Page 1 of 1

Handling response checks with frequent spikes

Posted: Wed Feb 26, 2014 12:13 am
by gurkakrieg
Hi,

I am monitoring REST and SOAP response time checks that are volatile, with spikes -- quite often -- of 300+ ms, but not for sustained periods of time. Essentially, I'd like a check that only alerts if over a certain period of time the average check is greater than 300ms. I think I can roughly simulate this by playing around with max check attempts and retry intervals:
  • check interval = 3 minutes
  • retry-interval = 1 minute
  • max check attempts = 6
Am I correct in thinking that any OK state during those 6 check attempts will keep us from going to a hard critical state, essentially giving us a 6 minute buffer to get at least 1 ok return?
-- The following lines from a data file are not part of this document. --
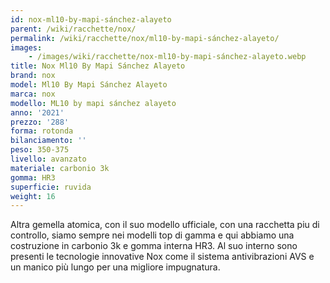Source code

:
 ```yaml
---
id: nox-ml10-by-mapi-sánchez-alayeto
parent: /wiki/racchette/nox/
permalink: /wiki/racchette/nox/ml10-by-mapi-sánchez-alayeto/
images:
    - /images/wiki/racchette/nox-ml10-by-mapi-sánchez-alayeto.webp
title: Nox Ml10 By Mapi Sánchez Alayeto
brand: nox
model: Ml10 By Mapi Sánchez Alayeto
marca: nox
modello: ML10 by mapi sánchez alayeto
anno: '2021'
prezzo: '288'
forma: rotonda
bilanciamento: ''
peso: 350-375
livello: avanzato
materiale: carbonio 3k
gomma: HR3
superficie: ruvida
weight: 16
---
```

Altra gemella atomica, con il suo modello ufficiale, con una racchetta piu di controllo, siamo sempre nei modelli top di gamma e qui abbiamo una costruzione in carbonio 3k e gomma interna HR3. Al suo interno sono presenti le tecnologie innovative Nox come il sistema antivibrazioni AVS e un manico più lungo per una migliore impugnatura.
Assuming a service in a hard OK state, is the following correct?
  1. The first time Nagios gets a non-OK, it sets current check count to 1 (soft error)
  2. Every check after the first non-OK increments current check count by 1
  3. If an OK state is returned (soft recovery) before current check count = max check attempts:
    1. Current check count is reset to 1
    2. Service remains in hard state of OK
Now that I look at things, however, I'm not sure this is the result I want. Over a 16 minute period with the settings I've used, I could have
  • 10 instances of failure (in a worse case scenario meaning 10 minutes of 300+ms response time)
  • 4 unchecked/unknown instances (in the minutes skipped between check intervals)
  • only 3 verifiable instances of OK
This model hopefully illustrates this:

Code: Select all

STATE  O - - n n n O - - n n n n n n O
MINUTE 0 1 2 3 4 5 6 7 8 9 0 1 2 3 4 5
O = OK state
n = non-okay
- = unchecked

Is this correct?

Thanks,

Mike

Re: Handling response checks with frequent spikes

Posted: Wed Feb 26, 2014 12:27 pm
by tmcdonald
That should work as you described it, however you can expect some false alerts if your checks deviate from that pattern. This is normal and there is not a lot you can do to mitigate this.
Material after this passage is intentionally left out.